File No. 763.72112Sa/53

The Secretary of State to the Chargé in the Netherlands ( Kirk)

[Telegram]

2078. Your 4149, August 29, 9 a.m.,2 and other cables on this subject. It has been decided to inform the Netherlands Chargé d’Affaires that the President is not satisfied with the nature and extent of the publicity given by the Netherlands Government to its protest against the addition to article 55(c) of the German prize regulations, as communicated by him to the Department. Contemporaneously with this information, a full statement is being issued to the press in this country setting forth the attitude of the United States toward exports to Holland and the use of Dutch ships in connection therewith. Copies of this statement are being furnished to the Netherlands Legation, and the British and French Embassies in Washington and to Sheldon, who is instructed to inform the British blockade officials. The text of the statement follows. You are instructed to take such steps as to ensure its publication in full in the Dutch press as well as to adopt any other means which in your judgment seem advisable to secure the widest publicity, always taking care to make it very clear that the statement was first published in the American press.

In view of apparent misapprehension as to the attitude of the Government of the United States toward exports to the Netherlands, the Department of State of the United States has issued the following statement:

It has always been, and still is, the desire of the United States Government that the resources of the United States, in so far as they can be spared from purposes essential to the successful prosecution of the war, be made available under proper safeguards to neutral countries in order to assist them in the maintenance [Page 1533]of their economic life. The sincerity of this desire has been evidenced by arrangements concluded by the War Trade Board with the authorities of Switzerland, Norway, Sweden, Denmark, and Spain, whereby these countries are today obtaining from overseas from the United States and elsewhere important supplies of essential foodstuffs, raw materials and manufactured articles. It has been the hope of this Government that an arrangement could be reached by the War Trade Board with the Netherlands authorities similar to those reached with other neutrals similarly situated, whereby imports from the United States to the Netherlands might be permitted. An understanding was, as is known, tentatively reached in London in January of the current year pursuant to which the United States and the Allied Governments would have facilitated the import to the Netherlands of ample amounts of those supplies which were judged essential for the economic life of the country. This arrangement failed to receive the assent of the Netherlands authorities. Had it not so failed, among the supplies, the import of which would have been facilitated by the United States and the Allied Governments, were the following:

Bread cereals Amount to meet actual requirements
Petroleum products 140,000 tons
Cotton and cotton products 26,000
Copper 4, 000
Magnesite 4,000
Coffee 35,000
Cocoa 8,000
Tea 5,000
Nuts, etc 1,000
Hemp 3,500
Jute 5,000
Fibers 1,200
Lead and lead manufactures 4,000

Also substantial amounts of such commodities as tobacco, iron and steel manufactures, textiles, turpentine, rosin, waxes, capoc, tanning materials, aluminum, antimony, castor oil, chemicals, etc., etc.

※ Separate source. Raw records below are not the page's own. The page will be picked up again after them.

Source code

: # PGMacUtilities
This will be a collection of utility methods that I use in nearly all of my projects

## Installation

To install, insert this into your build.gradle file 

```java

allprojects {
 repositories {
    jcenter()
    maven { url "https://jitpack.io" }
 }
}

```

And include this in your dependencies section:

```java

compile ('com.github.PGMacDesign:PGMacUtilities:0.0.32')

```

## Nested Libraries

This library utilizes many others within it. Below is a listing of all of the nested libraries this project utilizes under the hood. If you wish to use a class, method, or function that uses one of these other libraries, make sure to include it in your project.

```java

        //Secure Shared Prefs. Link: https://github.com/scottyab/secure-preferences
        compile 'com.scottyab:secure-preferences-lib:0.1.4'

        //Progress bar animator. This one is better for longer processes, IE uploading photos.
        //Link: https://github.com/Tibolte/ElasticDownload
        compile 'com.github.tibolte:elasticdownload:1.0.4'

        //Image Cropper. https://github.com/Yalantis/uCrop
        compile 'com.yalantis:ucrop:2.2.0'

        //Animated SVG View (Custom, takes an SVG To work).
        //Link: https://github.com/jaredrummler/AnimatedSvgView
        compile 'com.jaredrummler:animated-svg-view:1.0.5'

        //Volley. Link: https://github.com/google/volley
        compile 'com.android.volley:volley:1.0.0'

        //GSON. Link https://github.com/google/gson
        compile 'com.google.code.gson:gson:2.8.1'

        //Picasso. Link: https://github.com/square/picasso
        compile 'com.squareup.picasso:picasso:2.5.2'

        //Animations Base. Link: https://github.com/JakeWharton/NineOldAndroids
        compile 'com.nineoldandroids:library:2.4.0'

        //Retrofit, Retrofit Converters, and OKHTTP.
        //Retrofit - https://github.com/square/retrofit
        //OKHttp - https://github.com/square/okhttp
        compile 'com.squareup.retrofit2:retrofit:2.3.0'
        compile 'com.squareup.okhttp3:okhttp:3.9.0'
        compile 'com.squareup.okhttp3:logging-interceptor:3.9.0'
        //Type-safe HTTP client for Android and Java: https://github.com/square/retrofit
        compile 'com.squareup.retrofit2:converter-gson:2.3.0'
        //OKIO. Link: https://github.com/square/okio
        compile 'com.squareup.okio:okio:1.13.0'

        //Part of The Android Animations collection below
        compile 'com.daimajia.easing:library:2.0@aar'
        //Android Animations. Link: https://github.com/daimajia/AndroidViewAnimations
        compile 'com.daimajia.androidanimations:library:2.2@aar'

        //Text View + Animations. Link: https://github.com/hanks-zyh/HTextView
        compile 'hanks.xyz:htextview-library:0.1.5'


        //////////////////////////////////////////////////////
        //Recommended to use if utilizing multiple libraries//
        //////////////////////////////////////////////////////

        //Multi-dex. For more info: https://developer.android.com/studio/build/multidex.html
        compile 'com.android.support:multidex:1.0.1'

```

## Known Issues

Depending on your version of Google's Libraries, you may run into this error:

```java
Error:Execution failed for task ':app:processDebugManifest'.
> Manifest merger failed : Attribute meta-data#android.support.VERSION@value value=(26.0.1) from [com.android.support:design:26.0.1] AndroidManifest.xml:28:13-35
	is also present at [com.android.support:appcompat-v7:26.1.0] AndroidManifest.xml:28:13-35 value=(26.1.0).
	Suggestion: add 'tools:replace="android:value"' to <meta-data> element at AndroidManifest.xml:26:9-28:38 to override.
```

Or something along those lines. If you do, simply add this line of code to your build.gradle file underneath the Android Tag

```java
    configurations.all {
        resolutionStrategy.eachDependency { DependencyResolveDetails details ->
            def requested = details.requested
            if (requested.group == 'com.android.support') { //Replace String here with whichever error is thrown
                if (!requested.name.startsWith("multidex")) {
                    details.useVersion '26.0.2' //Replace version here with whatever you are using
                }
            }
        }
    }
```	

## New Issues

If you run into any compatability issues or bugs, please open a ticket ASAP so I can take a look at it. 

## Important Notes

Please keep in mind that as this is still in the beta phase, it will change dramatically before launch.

The War Trade Board of the United States has at all times been ready in conjunction with the authorities of the Allied Governments, and on reasonable conditions, to conform to an arrangement similar to that which failed of approval, taking into account such changes as may have since occurred in the positions of the several countries concerned with respect to their needs and their supplies. As an earnest of this spirit, and in response to urgent representations of the Netherlands Government as to the privations faced by the Dutch people, the United States and the Allied Governments some months ago offered unconditionally to place at the disposal of the Dutch people 100,000 tons of bread cereals, which it was estimated would tide over the period until the new Dutch crops should be harvested. Under the terms of the offer, these cereals were to be lifted by the employment of some portion of the large number of Dutch vessels lying idle in Dutch European ports. It has developed, however, that owing to German threats against Dutch shipping, the Netherlands Government had not felt in [Page 1534]a position to avail itself of this offer of bread cereals, or apparently to avail itself of the willingness of the United States and the Allied Governments to place other supplies at the disposal of the Dutch people. These threats against Dutch shipping have accordingly for many months held idle without financial return and suffering physical deterioration more than 400,000 tons of Dutch shipping in Netherlands European ports, rendering this shipping unavailable either to lift the bread cereals which have been offered, or, if a general commercial understanding should be reached, to lift the other supplies which the United States and the Allied Governments would put at the disposal of the Netherlands Government.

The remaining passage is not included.